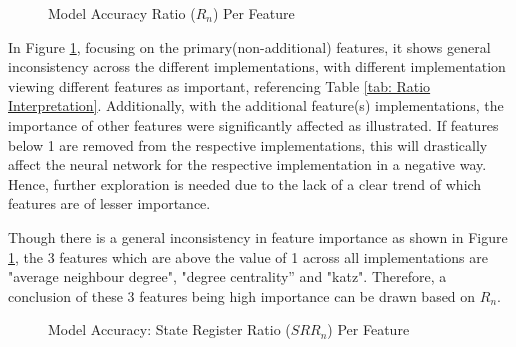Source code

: \documentclass{tum-book}
\begin{document}
        \newpage\begin{figure}
            \centering
            
            \caption{Model Accuracy Ratio ($R_n$) Per Feature}
            \label{fig:Model Accuracy Ratio ($R_n$) Per Feature}
        \end{figure}
        
        \noindent
        In Figure \ref{fig:Model Accuracy Ratio ($R_n$) Per Feature}, focusing on the primary(non-additional) features, it shows general inconsistency across the different implementations, with different implementation viewing different features as important, referencing Table \ref{tab: Ratio Interpretation}. Additionally, with the additional feature(s) implementations, the importance of other features were significantly affected as illustrated. If features below 1 are removed from the respective implementations, this will drastically affect the neural network for the respective implementation in a negative way. Hence, further exploration is needed due to the lack of a clear trend of which features are of lesser importance.
        
        \bigskip\noindent
        Though there is a general inconsistency in feature importance as shown in Figure \ref{fig:Model Accuracy Ratio ($R_n$) Per Feature}, the 3 features which are above the value of 1 across all implementations are "average neighbour degree", "degree centrality” and "katz". Therefore, a conclusion of these 3 features being high importance can be drawn based on $R_n$.
        
        \newpage\begin{figure}
            \centering
            
            \caption{Model Accuracy: State Register Ratio ($SRR_n$) Per Feature}
            \label{fig:Model Accuracy: State Register Ratio ($SRR_n$) Per Feature}
        \end{figure}
 
\end{document}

*Directions*: Would you give the records again exactly, dropping the pictures?

*Task answer*:
Source code

: \documentclass{tum-book}
\begin{document}
        \newpage\begin{figure}
            \centering
            
            \caption{Model Accuracy Ratio ($R_n$) Per Feature}
            \label{fig:Model Accuracy Ratio ($R_n$) Per Feature}
        \end{figure}
        
        \noindent
        In Figure \ref{fig:Model Accuracy Ratio ($R_n$) Per Feature}, focusing on the primary(non-additional) features, it shows general inconsistency across the different implementations, with different implementation viewing different features as important, referencing Table \ref{tab: Ratio Interpretation}. Additionally, with the additional feature(s) implementations, the importance of other features were significantly affected as illustrated. If features below 1 are removed from the respective implementations, this will drastically affect the neural network for the respective implementation in a negative way. Hence, further exploration is needed due to the lack of a clear trend of which features are of lesser importance.
        
        \bigskip\noindent
        Though there is a general inconsistency in feature importance as shown in Figure \ref{fig:Model Accuracy Ratio ($R_n$) Per Feature}, the 3 features which are above the value of 1 across all implementations are "average neighbour degree", "degree centrality” and "katz". Therefore, a conclusion of these 3 features being high importance can be drawn based on $R_n$.
        
        \newpage\begin{figure}
            \centering
            
            \caption{Model Accuracy: State Register Ratio ($SRR_n$) Per Feature}
            \label{fig:Model Accuracy: State Register Ratio ($SRR_n$) Per Feature}
        \end{figure}
 
\end{document}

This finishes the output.